## WHAT IS EXPECTED
Pick out each line of the records in which the word "прибалтийские" appears.

## Records excerpted from a collection

▼

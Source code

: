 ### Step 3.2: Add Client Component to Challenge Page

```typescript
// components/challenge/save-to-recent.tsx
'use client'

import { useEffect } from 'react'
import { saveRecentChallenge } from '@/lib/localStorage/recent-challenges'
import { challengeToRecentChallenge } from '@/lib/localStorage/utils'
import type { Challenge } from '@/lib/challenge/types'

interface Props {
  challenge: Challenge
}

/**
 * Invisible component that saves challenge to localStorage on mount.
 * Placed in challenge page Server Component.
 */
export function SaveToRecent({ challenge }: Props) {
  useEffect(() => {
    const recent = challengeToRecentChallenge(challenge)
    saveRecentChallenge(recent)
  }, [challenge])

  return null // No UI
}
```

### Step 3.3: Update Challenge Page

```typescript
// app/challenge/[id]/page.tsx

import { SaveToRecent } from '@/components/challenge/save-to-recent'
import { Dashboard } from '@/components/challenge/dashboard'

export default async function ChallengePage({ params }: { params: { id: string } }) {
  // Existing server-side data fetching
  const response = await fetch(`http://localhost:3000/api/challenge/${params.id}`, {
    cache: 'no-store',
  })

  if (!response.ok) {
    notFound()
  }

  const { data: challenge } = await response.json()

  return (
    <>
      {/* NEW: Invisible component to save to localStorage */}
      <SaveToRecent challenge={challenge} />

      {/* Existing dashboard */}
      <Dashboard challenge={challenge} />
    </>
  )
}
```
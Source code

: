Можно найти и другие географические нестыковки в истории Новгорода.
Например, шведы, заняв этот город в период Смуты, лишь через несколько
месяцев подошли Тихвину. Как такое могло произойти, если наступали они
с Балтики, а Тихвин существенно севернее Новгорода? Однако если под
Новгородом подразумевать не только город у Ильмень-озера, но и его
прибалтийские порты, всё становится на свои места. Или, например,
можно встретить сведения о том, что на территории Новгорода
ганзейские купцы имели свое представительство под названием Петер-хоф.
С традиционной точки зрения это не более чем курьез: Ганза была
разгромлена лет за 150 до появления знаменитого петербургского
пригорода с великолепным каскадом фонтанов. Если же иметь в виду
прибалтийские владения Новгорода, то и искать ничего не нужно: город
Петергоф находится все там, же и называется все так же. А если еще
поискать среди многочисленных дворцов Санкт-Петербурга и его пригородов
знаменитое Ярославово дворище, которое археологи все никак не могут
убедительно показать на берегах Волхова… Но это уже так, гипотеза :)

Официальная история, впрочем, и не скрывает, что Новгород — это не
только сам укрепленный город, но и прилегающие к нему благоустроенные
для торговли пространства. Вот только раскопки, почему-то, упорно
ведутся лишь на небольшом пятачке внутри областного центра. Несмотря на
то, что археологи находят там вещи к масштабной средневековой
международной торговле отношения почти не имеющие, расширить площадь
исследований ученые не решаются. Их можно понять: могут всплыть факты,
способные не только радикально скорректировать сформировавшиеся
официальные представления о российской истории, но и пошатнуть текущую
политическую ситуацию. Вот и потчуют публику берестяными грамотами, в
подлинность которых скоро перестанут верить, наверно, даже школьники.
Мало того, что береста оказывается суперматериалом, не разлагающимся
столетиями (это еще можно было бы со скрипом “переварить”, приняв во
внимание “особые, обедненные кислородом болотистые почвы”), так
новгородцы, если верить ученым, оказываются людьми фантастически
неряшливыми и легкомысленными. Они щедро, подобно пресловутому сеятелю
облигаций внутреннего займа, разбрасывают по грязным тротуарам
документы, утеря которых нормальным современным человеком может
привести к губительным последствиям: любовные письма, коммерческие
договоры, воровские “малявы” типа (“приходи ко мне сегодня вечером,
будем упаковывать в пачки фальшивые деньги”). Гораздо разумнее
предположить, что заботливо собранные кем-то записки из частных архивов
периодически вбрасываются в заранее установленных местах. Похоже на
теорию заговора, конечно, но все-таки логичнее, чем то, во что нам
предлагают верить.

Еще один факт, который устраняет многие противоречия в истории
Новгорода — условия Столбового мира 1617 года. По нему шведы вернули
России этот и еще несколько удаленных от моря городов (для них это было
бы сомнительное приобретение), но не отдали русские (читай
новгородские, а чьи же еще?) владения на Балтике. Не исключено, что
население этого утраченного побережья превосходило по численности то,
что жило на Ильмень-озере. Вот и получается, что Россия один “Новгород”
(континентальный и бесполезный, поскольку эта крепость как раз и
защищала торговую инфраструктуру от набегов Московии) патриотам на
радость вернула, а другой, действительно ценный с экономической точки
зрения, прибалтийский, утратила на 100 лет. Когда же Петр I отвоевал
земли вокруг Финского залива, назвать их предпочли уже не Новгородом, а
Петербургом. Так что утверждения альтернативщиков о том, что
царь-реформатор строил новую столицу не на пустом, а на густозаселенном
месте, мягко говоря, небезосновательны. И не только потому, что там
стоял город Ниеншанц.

▲

## RESULT
прибалтийские порты, всё становится на свои места. Или, например,
прибалтийские владения Новгорода, то и искать ничего не нужно: город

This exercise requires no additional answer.